* Work instruction: Your answer should consist of the lines in the following data that contain "Parquet".

= Beginning of Section =

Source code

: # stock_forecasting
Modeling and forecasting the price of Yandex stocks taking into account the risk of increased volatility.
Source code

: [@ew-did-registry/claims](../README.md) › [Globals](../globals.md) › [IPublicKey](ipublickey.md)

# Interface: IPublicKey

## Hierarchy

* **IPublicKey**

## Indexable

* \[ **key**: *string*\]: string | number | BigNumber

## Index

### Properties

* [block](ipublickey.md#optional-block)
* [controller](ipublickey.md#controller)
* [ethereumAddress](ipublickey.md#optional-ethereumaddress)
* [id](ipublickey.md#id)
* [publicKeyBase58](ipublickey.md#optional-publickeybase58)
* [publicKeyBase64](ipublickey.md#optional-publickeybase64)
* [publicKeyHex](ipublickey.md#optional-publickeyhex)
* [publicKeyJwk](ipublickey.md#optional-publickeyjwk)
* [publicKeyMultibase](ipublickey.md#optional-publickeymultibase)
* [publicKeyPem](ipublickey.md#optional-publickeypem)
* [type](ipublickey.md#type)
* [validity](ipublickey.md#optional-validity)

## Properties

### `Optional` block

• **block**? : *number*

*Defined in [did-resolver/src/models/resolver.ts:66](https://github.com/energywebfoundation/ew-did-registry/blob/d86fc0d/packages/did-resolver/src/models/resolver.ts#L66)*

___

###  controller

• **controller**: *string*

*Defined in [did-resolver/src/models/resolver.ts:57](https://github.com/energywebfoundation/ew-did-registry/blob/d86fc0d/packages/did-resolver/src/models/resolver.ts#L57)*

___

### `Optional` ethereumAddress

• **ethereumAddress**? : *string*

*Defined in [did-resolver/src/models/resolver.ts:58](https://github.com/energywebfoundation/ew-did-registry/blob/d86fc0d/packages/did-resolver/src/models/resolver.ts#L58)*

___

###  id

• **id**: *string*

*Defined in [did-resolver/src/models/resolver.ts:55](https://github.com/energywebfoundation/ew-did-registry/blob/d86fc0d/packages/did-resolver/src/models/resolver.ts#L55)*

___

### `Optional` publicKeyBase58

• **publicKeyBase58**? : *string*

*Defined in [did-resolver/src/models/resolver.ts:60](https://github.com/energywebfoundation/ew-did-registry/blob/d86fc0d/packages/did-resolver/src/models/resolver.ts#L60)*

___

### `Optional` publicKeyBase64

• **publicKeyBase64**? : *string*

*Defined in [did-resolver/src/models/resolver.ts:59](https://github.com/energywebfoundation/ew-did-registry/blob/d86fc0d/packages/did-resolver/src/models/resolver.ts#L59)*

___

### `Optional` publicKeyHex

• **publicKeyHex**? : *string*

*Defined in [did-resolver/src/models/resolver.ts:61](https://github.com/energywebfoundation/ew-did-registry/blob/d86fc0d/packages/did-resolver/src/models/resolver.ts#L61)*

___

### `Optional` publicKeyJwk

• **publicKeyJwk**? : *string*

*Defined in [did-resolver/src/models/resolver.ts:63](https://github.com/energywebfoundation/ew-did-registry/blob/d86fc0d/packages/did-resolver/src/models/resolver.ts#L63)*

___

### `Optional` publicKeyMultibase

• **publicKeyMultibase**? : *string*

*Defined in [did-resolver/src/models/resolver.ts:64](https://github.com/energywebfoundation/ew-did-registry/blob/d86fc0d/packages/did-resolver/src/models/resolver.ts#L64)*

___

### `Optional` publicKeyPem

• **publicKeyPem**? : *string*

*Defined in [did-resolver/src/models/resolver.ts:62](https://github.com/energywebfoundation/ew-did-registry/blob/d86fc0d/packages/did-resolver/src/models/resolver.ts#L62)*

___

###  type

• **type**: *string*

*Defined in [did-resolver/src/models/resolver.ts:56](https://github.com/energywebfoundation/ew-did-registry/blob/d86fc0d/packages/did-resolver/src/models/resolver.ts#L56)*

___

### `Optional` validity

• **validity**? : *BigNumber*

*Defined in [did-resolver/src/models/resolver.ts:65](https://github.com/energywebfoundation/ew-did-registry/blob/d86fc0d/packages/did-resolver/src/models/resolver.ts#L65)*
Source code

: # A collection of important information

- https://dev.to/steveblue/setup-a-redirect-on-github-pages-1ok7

= End of Section =
= Beginning of Section =

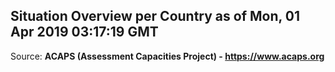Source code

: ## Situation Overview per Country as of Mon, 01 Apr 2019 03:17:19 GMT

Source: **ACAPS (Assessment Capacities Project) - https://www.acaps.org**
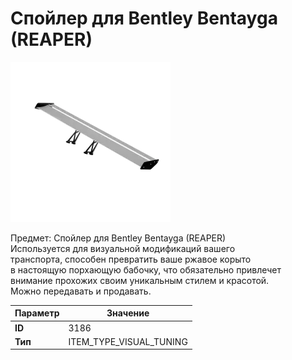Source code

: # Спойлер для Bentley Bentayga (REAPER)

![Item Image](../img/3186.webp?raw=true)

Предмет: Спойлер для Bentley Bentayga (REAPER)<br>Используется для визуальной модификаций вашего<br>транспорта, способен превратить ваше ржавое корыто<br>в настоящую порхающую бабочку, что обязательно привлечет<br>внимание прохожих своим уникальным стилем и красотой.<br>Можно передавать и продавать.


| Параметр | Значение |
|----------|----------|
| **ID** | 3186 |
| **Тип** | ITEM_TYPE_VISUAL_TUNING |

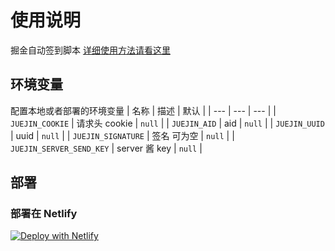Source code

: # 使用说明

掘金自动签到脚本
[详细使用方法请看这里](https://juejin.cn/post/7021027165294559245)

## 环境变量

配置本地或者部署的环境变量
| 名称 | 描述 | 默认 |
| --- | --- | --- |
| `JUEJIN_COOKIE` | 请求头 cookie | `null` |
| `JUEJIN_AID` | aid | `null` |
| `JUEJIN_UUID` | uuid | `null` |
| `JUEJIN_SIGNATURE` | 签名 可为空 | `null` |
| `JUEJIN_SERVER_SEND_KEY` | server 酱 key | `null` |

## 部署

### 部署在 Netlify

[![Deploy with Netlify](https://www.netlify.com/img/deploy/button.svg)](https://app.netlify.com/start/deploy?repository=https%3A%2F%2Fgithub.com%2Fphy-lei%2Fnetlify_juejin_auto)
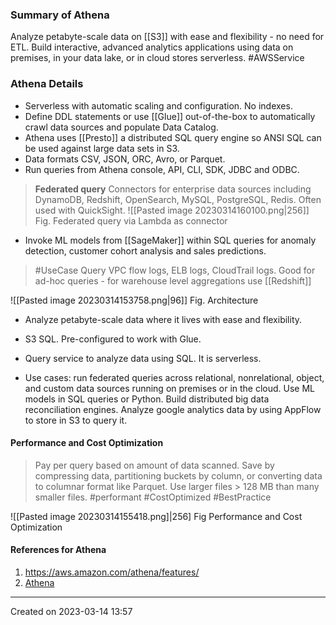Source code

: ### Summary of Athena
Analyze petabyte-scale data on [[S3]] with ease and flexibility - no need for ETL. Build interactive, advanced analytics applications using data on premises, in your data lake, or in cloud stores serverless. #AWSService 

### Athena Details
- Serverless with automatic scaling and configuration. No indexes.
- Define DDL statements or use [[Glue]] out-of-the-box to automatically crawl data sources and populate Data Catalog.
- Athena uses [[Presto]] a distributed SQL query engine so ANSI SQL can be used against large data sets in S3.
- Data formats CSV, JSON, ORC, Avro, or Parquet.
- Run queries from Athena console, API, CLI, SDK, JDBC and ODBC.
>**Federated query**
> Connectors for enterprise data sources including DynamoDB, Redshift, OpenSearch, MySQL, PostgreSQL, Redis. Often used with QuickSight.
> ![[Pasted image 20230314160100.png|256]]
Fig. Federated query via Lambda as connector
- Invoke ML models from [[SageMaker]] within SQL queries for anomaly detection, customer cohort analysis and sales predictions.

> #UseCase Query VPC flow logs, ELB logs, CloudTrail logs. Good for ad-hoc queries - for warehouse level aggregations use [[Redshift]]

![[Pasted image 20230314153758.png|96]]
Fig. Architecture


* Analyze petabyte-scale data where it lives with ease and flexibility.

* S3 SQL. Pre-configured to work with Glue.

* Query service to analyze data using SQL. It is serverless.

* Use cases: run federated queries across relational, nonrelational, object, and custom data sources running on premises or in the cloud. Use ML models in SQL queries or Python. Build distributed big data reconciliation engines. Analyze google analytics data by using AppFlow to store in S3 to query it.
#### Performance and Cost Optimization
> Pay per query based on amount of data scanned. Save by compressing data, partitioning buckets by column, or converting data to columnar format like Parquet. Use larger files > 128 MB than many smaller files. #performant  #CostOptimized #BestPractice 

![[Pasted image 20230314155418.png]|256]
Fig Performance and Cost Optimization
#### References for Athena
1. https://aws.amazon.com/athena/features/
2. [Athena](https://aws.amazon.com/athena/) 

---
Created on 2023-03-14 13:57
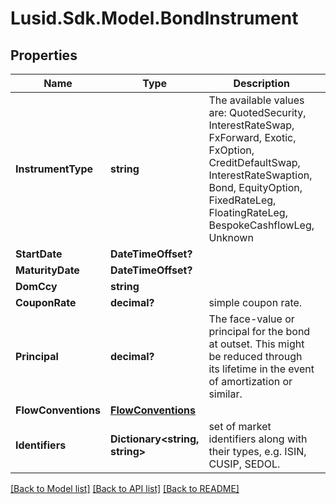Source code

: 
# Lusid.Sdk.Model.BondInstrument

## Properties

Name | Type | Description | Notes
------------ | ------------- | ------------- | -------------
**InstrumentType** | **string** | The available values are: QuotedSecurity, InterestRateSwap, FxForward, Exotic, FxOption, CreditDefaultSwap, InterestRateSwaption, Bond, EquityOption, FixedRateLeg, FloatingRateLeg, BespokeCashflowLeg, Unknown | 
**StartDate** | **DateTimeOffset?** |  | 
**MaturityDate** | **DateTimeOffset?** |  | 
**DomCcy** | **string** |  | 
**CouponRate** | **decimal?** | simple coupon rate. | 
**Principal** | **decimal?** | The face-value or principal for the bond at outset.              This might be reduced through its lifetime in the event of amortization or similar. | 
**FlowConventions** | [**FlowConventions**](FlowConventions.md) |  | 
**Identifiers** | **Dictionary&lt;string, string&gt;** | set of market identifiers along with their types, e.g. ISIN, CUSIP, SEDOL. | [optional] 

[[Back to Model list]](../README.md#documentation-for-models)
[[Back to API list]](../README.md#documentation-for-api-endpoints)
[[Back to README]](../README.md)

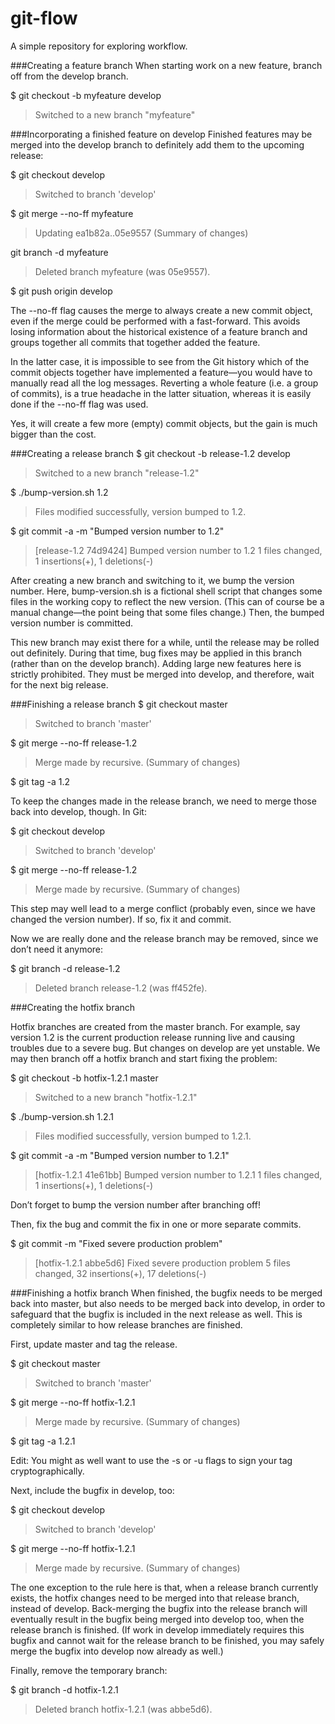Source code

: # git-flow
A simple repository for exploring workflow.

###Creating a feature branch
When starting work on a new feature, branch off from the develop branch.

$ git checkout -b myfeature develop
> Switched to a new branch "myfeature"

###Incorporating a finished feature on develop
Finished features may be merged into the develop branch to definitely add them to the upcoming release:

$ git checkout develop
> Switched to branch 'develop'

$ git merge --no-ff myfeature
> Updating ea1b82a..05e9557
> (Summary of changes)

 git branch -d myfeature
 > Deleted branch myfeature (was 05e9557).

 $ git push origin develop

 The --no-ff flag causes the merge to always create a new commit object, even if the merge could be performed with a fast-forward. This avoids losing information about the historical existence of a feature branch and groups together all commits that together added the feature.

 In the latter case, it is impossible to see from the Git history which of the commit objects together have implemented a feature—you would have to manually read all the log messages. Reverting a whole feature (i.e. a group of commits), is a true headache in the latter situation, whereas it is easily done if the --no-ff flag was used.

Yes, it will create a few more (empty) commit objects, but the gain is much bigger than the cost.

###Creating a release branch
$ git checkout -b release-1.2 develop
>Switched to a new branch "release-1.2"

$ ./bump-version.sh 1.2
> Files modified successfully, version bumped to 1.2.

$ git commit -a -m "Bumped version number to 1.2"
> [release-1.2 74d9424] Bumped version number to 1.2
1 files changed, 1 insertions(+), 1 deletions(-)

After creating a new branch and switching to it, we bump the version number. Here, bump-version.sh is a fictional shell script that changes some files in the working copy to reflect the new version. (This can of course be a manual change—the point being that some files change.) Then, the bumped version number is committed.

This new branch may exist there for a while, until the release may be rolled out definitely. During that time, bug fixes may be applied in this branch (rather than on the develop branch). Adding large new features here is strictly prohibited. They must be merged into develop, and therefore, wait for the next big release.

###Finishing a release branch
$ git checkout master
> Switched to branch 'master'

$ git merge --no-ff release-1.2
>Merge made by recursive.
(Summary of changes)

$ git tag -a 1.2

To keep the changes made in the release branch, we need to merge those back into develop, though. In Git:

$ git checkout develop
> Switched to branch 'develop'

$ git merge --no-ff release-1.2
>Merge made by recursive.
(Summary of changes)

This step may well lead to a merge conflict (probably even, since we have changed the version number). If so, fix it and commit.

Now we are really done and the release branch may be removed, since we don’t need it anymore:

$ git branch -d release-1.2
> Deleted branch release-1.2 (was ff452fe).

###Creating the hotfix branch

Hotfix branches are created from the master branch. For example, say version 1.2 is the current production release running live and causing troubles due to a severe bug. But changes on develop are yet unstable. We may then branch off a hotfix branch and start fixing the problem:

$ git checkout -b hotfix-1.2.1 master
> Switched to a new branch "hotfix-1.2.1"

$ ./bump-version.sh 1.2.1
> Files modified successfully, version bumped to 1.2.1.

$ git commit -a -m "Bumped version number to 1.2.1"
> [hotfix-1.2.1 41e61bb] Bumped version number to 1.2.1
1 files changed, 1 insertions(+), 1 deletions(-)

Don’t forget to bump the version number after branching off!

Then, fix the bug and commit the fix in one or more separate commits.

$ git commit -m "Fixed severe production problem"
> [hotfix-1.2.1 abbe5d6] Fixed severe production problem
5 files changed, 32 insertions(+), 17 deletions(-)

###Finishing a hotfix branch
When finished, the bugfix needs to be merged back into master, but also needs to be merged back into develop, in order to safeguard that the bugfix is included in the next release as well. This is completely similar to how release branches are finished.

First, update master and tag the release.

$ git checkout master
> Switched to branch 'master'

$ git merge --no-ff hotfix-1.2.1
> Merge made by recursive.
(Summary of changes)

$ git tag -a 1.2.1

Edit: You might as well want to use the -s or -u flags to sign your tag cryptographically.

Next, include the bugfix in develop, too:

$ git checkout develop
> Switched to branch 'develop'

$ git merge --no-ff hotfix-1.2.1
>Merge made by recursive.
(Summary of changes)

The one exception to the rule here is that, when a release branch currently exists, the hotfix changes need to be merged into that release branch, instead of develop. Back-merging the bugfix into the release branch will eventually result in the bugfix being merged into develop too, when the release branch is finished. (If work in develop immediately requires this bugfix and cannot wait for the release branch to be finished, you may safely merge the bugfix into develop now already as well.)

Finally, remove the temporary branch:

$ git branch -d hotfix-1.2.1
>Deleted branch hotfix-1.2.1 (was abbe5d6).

= End of Section =

* Response for this exercise:
- Data formats CSV, JSON, ORC, Avro, or Parquet.
> Pay per query based on amount of data scanned. Save by compressing data, partitioning buckets by column, or converting data to columnar format like Parquet. Use larger files > 128 MB than many smaller files. #performant  #CostOptimized #BestPractice 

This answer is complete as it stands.